John Adams’ Hallelujah Junction is the autobiography of, as you might guess, John Adams — the composer, not the president. It’s well written and reflective, as you’d want from a good autobiography, and it’s particularly interesting as a sort of companion to Alex Ross’s The Rest is Noise .
Ross’s book is a history of classical music in the 20th century from a broad perspective. Adams’ autobiography ends up being a look at classical music in the last half of the century from the perspective of one of the major composers of that period. As Adams recounts his own influences — from his school days when he was heavily under the influence of the dominant serialism, to the minimalism that initially inspired his early works — he’s recounting the development of classical music from an inside perspective.
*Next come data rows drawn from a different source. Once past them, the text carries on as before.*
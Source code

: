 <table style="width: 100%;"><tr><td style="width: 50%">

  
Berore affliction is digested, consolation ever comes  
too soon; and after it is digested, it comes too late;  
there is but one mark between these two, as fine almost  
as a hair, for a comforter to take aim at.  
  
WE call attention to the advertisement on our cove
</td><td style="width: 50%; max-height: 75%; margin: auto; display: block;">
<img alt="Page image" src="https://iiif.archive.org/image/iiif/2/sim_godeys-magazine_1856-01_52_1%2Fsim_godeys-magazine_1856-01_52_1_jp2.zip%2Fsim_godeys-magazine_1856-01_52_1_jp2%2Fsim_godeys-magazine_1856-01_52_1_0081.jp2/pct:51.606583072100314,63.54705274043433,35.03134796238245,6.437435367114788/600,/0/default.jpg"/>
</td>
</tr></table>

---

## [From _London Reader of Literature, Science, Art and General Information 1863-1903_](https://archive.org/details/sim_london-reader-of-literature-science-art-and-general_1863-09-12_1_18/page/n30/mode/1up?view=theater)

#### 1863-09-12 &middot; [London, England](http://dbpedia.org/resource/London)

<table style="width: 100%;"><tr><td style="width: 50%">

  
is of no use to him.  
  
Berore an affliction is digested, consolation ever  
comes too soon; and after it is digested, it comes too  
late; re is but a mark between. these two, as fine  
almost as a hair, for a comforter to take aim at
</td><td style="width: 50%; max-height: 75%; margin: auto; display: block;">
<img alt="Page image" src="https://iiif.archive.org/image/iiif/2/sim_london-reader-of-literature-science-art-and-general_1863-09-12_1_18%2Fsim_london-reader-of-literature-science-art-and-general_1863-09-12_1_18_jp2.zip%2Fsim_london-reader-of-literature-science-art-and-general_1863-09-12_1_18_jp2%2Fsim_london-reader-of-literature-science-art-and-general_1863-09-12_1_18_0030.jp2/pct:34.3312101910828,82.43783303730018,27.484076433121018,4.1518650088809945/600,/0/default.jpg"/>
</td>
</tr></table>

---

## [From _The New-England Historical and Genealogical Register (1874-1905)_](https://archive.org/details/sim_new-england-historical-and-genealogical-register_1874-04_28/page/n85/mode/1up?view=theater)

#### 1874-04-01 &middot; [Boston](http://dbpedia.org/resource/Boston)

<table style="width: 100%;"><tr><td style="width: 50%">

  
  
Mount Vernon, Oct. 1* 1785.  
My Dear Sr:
And Adams’ perspective is particularly interesting because while he’s clearly influenced and inspired by these different styles, he’s never entirely been part of any of them. He’s often shelved under “minimalism,” if you’re in a place that has music on shelves, but very little of his music is purely minimalist in the Reich/Riley/Glass fashion. The feeling one gets from the book is that Adams has taken what he likes from these different schools and ignored the stuff he didn’t like.
And of course, this isn’t just a musical history; it’s explicitly about John Adams’ life. So there’s a lot about the process of composition, about conducting, about producing operas (which, wow, there’s a lot that can go wrong, apparently), and about living a life in the arts.
Recommended for fans of Adams or Ross’s book.